Green Deal Consultation #1 First Contact

This is the first of a number of blogs about the recently published Green Deal consultation: At 267 pages it is a mammoth document, and there are not many days before the response is due. 18th January 2012 is the response date. I will be submitting a response on behalf of HTA and a number of our clients with whom we have been discussing the Green Deal for some months now.

I am attending the UK Green Building Council consultation on Wed 30th (tomorrow) and I am chairing the final session on the Green Deal at the London Housing Forum event on Thursday. Suffice to say that I will be reasonably clued-up about the Green Deal by then.

First Impressions:

– I am glad to see that there is a strong statement to the effect that the Green Deal can be a huge opportunity for people to improve the quality and value of their homes. I think that this is key to its success and this has not been emphasised enough to date.

– It is a new market, and a great opportunity for companies old and new to compete in it, there is room for everybody!

– There is recognition that the Green Deal will often be delivered alongside other works, but there is too little discussion of the complexity that this brings. If a householder engages a company to fit a kitchen and then decides to go down a Green Deal route, the kitchen installer may not be able to offer to do the extra works and a new company may be required. This will put some people off.

– I am still concerned that there is no energy efficiency target for dwellings carrying out the GD. Without a target there is the strong likelihood that the sam dwelling will need to be treated many times between now and 2050 instead of doing it once properly. I think that this is too short term thinking.

– I have seen little, so far, to encourage a street-by-street approach where a Green Deal Provider takes on a neighbourhood en masse and delivers the works on a rolling programme over a period of say five years per ward. That would encourage GD Providers to doorknock and to really sell their wares. The document talks about homeowners getting a Green Deal Assessment and then shopping around. This is frankly unrealistic. We are not talking about a few groceries here, and very few householders are comfortable ashopping around for External Wall Insulation.

– There are strong statements about the importance of the independent Green Deal Assessor who carries out the assessment and identifies the measures that are relevant and which will pay for themselves under the ‘Golden Rule’. Why then is is allowable for Green Deal providers to employ an assessor and choose how much to charge for the assessment? I see plenty of opportunity for assessors working for a provider who likes External Wall Insulation and the assessor only specifying EWI because it suits his/her employer.

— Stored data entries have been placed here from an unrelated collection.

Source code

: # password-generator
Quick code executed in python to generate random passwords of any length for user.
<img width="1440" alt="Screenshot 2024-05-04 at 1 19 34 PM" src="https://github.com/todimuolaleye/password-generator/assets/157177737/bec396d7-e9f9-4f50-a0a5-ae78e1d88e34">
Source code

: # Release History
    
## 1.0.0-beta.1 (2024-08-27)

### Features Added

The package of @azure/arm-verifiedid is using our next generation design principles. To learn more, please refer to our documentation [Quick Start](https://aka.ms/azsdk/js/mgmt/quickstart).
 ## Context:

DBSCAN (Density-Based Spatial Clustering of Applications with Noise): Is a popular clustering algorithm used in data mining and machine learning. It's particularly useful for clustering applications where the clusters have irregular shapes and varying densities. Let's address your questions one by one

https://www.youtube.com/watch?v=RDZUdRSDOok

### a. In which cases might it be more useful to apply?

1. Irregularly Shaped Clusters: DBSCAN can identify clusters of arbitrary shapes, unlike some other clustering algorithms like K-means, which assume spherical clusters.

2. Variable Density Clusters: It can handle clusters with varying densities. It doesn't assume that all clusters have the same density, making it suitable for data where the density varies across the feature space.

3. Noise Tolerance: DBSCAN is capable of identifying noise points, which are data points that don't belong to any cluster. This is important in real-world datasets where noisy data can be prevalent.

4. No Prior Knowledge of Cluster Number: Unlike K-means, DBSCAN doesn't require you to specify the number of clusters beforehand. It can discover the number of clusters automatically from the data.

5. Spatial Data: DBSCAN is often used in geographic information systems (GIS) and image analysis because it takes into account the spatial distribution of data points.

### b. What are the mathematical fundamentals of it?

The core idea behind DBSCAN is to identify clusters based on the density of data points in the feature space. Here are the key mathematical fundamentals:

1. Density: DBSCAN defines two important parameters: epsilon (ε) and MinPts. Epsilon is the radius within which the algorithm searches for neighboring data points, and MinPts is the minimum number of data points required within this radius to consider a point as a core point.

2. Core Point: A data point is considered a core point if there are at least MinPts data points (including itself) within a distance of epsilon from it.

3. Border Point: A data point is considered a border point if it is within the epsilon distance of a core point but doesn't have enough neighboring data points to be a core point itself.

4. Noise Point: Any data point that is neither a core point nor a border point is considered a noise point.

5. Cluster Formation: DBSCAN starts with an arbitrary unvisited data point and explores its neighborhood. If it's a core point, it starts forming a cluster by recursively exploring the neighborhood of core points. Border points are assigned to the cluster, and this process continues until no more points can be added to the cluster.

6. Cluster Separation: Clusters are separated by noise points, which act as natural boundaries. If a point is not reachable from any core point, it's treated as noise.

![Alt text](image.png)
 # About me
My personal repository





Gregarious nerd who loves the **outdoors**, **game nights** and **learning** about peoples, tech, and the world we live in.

– If homeowners are encouraged to shop around, then a Green Deal provider could subsidise the cost of the assessment, only for the homeowner to take the assessment to a competitor and seek a better price for the work.

– There is a statement that a new version of rDSAP will be used to carry out the asssessment, but full SAP will also be valid when used by a SAP assessor. This is sensible, but there is no information that I am aware of about when these tools will be available for evaluation and testing. The recent history of timely releases of the software to assessors is not good.

-There is mention of the possibility of multiple Green Deals being possible on the same property, which is puzzling and offers the potential for very confusing electricity bills for future owners of the property. I accept the possibility that works can happen at different times, but these works should be folded into the same Green Deal so that there is only one fund for the property.

-There is a proposal to appoint a Green Deal Administrator, who will monitor that the targeted savings are generally being achieved by the scheme and that the Green Deal is functioning as planned. One wonders what the outcome will be if it is discovered that this is not the case.

I will cover more of the document in a few days time.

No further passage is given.